Twin studies have shown Hashimoto’s is quite common in twins, as genetics play a central role in the development of this condition.

What Is Hashimoto’s Disease?
Verywell / Emily Roberts

Hashimoto’s Disease Symptoms

Hashimoto’s comes in two different types—thyroiditis with goiter and hypothyroidism.

With a goiter, the thyroid becomes inflamed and enlarged to the point that a person develops a goiter, appearing as a visible bulge in the front of the neck. The goiter may be painful over time and without treatment, it may interfere with swallowing and breathing, and causes changes to the voice.

Hypothyroidism impairs the thyroid’s ability to produce enough thyroid hormone. And without enough thyroid hormone, the body cannot function correctly.

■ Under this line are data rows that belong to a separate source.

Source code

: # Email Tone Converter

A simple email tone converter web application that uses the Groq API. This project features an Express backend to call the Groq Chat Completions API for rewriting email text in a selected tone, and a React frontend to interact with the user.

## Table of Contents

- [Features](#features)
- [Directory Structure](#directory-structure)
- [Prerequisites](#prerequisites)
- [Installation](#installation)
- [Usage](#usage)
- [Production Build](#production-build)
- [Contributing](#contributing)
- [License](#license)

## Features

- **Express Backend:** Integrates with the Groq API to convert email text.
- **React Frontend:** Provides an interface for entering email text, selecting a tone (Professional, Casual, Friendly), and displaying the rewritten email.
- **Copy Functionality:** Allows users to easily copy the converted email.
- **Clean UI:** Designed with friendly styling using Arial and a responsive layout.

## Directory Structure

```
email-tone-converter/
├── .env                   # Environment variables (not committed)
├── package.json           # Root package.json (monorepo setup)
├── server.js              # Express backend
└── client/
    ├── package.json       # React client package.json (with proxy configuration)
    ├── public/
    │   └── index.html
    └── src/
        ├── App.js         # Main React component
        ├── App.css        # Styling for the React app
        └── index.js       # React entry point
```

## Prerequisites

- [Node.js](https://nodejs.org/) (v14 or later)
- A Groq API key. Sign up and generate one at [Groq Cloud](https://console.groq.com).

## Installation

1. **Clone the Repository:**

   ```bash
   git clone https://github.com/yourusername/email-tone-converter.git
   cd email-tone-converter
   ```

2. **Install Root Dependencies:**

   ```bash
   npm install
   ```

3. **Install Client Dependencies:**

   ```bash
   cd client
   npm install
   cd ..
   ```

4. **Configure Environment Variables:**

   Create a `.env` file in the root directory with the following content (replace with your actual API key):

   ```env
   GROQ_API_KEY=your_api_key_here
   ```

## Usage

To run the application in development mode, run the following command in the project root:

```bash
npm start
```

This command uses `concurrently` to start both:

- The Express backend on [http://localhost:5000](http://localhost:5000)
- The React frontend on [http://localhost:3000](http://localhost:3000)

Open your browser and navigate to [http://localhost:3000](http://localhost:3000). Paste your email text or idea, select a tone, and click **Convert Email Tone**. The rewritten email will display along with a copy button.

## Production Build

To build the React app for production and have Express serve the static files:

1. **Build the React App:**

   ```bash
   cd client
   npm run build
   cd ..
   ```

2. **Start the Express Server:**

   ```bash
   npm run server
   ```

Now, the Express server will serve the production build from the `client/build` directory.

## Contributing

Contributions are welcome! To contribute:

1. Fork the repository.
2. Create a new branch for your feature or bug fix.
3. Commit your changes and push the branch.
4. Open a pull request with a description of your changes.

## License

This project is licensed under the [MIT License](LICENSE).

It quite possible for someone to have Hashimoto’s for a number of years and not know because they are not experiencing symptoms. When it does cause symptoms, they may include: 

  • Weight gain
  • Fatigue
  • Cold sensitivity
  • Concentration troubles
  • Dry skin, hair and nails and thinning hair
  • Stomach troubles, especially constipation
  • Drowsiness
  • Joint and muscle pain and stiffness
  • Heavy menstrual flow
  • Depression
  • Puffiness in face and eyes
  • Slow heartbeat
  • Problems with getting pregnant

Anyone who is experiencing one or more of these symptoms for many weeks should talk to their doctor about getting their thyroid levels checked and/or determine a cause for symptoms.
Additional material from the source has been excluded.